START Extracted entries

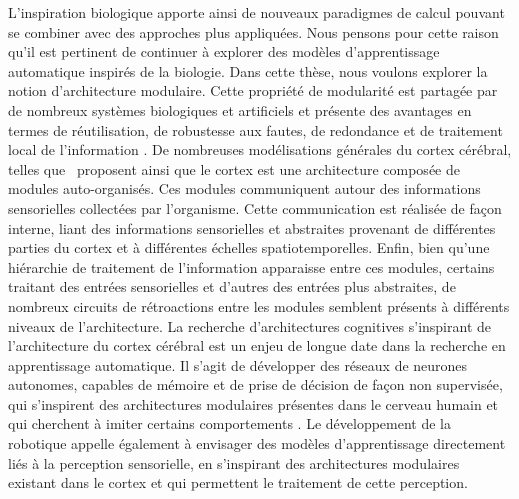 L'inspiration biologique apporte ainsi de nouveaux paradigmes de calcul pouvant se combiner avec des approches plus appliquées. Nous pensons pour cette raison qu'il est pertinent de continuer à explorer des modèles d'apprentissage automatique inspirés de la biologie.
Dans cette thèse, nous voulons explorer la notion d'architecture modulaire. Cette propriété de modularité est partagée par de nombreux systèmes biologiques et artificiels et présente des avantages en termes de réutilisation, de robustesse aux fautes, de redondance et de traitement local de l'information \parencite{clune_evolutionary_2013}.
De nombreuses modélisations générales du cortex cérébral, telles que~\cite{binzegger05, Meunier2009HierarchicalMI,sporns_structure_2013,betzel_multi-scale_2017} proposent ainsi que le cortex est une architecture composée de modules auto-organisés. Ces modules communiquent autour des informations sensorielles collectées par l'organisme. Cette communication est réalisée de façon interne, liant des informations sensorielles et abstraites provenant de différentes parties du cortex et à différentes échelles spatiotemporelles. Enfin, bien qu'une hiérarchie de traitement de l'information apparaisse entre ces modules, certains traitant des entrées sensorielles et d'autres des entrées plus abstraites, de nombreux circuits de rétroactions entre les modules semblent présents à différents niveaux de l'architecture.
La recherche d'architectures cognitives s'inspirant de l'architecture du cortex cérébral est un enjeu de longue date dans la recherche en apprentissage automatique. Il s'agit de développer des réseaux de neurones autonomes, capables de mémoire et de prise de décision de façon non supervisée, qui s'inspirent des architectures modulaires présentes dans le cerveau humain et qui cherchent à imiter certains comportements \parencite{Kotseruba201840YO}. Le développement de la robotique appelle également à envisager des modèles d'apprentissage directement liés à la perception sensorielle, en s'inspirant des architectures modulaires existant dans le cortex et qui permettent le traitement de cette perception.

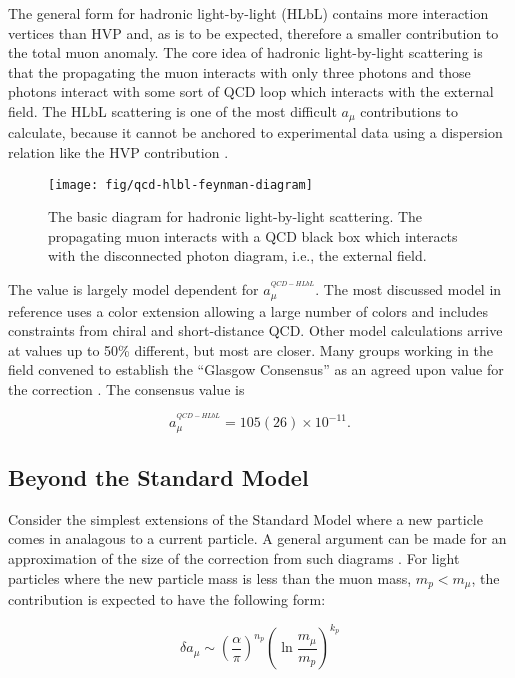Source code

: The general form for hadronic light-by-light (HLbL) contains more interaction vertices than HVP and, as is to be expected, therefore a smaller contribution to the total muon anomaly.  The core idea of hadronic light-by-light scattering is that the propagating the muon interacts with only three photons and those photons interact with some sort of QCD loop which interacts with the external field.  The HLbL scattering is one of the most difficult $a_\mu$ contributions to calculate, because it cannot be anchored to experimental data using a dispersion relation like the HVP contribution \cite{the-muon-g-2}.

\begin{figure}
\centering
\texttt{[image: fig/qcd-hlbl-feynman-diagram]}
\caption{The basic diagram for hadronic light-by-light scattering.  The propagating muon interacts with a QCD black box which interacts with the disconnected photon diagram, i.e., the external field. \label{fig:qcd-hlbl-feynman-diagram}}
\end{figure}

The value is largely model dependent for $a_\mu^{^{QCD-HLbL}}$.  The most discussed model in reference \cite{amm-of-muon} uses a color extension allowing a large number of colors and includes constraints from chiral and short-distance QCD.  Other model calculations arrive at values up to 50\% different, but most are closer.  Many groups working in the field convened to establish the ``Glasgow Consensus'' as an agreed upon value for the correction \cite{e989-tdr}.  The consensus value is

\begin{equation}
\label{eqn:qcd-hlbl-total}
a_\mu^{^{QCD-HLbL}} = 105(26) \times 10^{-11}.
\end{equation}

\subsection{Beyond the Standard Model}

Consider the simplest extensions of the Standard Model where a new particle comes in analagous to a current particle.  A general argument can be made for an approximation of the size of the correction from such diagrams \cite{the-muon-g-2}.  For light particles where the new particle mass is less than the muon mass, $m_p < m_\mu$, the contribution is expected to have the following form:

\begin{equation}
\label{eqn:bsm-general-small-m}
\delta a_\mu \sim \left(\frac{\alpha}{\pi}\right)^{n_p} \left( \ln{\frac{m_\mu}{m_p}} \right)^{k_p}
\end{equation}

END Extracted entries

● Assignment
Repeat the records above exactly. Pictures do not belong in the copy.

● Exercise solution
 L'inspiration biologique apporte ainsi de nouveaux paradigmes de calcul pouvant se combiner avec des approches plus appliquées. Nous pensons pour cette raison qu'il est pertinent de continuer à explorer des modèles d'apprentissage automatique inspirés de la biologie.
Dans cette thèse, nous voulons explorer la notion d'architecture modulaire. Cette propriété de modularité est partagée par de nombreux systèmes biologiques et artificiels et présente des avantages en termes de réutilisation, de robustesse aux fautes, de redondance et de traitement local de l'information \parencite{clune_evolutionary_2013}.
De nombreuses modélisations générales du cortex cérébral, telles que~\cite{binzegger05, Meunier2009HierarchicalMI,sporns_structure_2013,betzel_multi-scale_2017} proposent ainsi que le cortex est une architecture composée de modules auto-organisés. Ces modules communiquent autour des informations sensorielles collectées par l'organisme. Cette communication est réalisée de façon interne, liant des informations sensorielles et abstraites provenant de différentes parties du cortex et à différentes échelles spatiotemporelles. Enfin, bien qu'une hiérarchie de traitement de l'information apparaisse entre ces modules, certains traitant des entrées sensorielles et d'autres des entrées plus abstraites, de nombreux circuits de rétroactions entre les modules semblent présents à différents niveaux de l'architecture.
La recherche d'architectures cognitives s'inspirant de l'architecture du cortex cérébral est un enjeu de longue date dans la recherche en apprentissage automatique. Il s'agit de développer des réseaux de neurones autonomes, capables de mémoire et de prise de décision de façon non supervisée, qui s'inspirent des architectures modulaires présentes dans le cerveau humain et qui cherchent à imiter certains comportements \parencite{Kotseruba201840YO}. Le développement de la robotique appelle également à envisager des modèles d'apprentissage directement liés à la perception sensorielle, en s'inspirant des architectures modulaires existant dans le cortex et qui permettent le traitement de cette perception.

Source code

: The general form for hadronic light-by-light (HLbL) contains more interaction vertices than HVP and, as is to be expected, therefore a smaller contribution to the total muon anomaly.  The core idea of hadronic light-by-light scattering is that the propagating the muon interacts with only three photons and those photons interact with some sort of QCD loop which interacts with the external field.  The HLbL scattering is one of the most difficult $a_\mu$ contributions to calculate, because it cannot be anchored to experimental data using a dispersion relation like the HVP contribution \cite{the-muon-g-2}.

\begin{figure}
\centering
\texttt{[image: fig/qcd-hlbl-feynman-diagram]}
\caption{The basic diagram for hadronic light-by-light scattering.  The propagating muon interacts with a QCD black box which interacts with the disconnected photon diagram, i.e., the external field. \label{fig:qcd-hlbl-feynman-diagram}}
\end{figure}

The value is largely model dependent for $a_\mu^{^{QCD-HLbL}}$.  The most discussed model in reference \cite{amm-of-muon} uses a color extension allowing a large number of colors and includes constraints from chiral and short-distance QCD.  Other model calculations arrive at values up to 50\% different, but most are closer.  Many groups working in the field convened to establish the ``Glasgow Consensus'' as an agreed upon value for the correction \cite{e989-tdr}.  The consensus value is

\begin{equation}
\label{eqn:qcd-hlbl-total}
a_\mu^{^{QCD-HLbL}} = 105(26) \times 10^{-11}.
\end{equation}

\subsection{Beyond the Standard Model}

Consider the simplest extensions of the Standard Model where a new particle comes in analagous to a current particle.  A general argument can be made for an approximation of the size of the correction from such diagrams \cite{the-muon-g-2}.  For light particles where the new particle mass is less than the muon mass, $m_p < m_\mu$, the contribution is expected to have the following form:

\begin{equation}
\label{eqn:bsm-general-small-m}
\delta a_\mu \sim \left(\frac{\alpha}{\pi}\right)^{n_p} \left( \ln{\frac{m_\mu}{m_p}} \right)^{k_p}
\end{equation}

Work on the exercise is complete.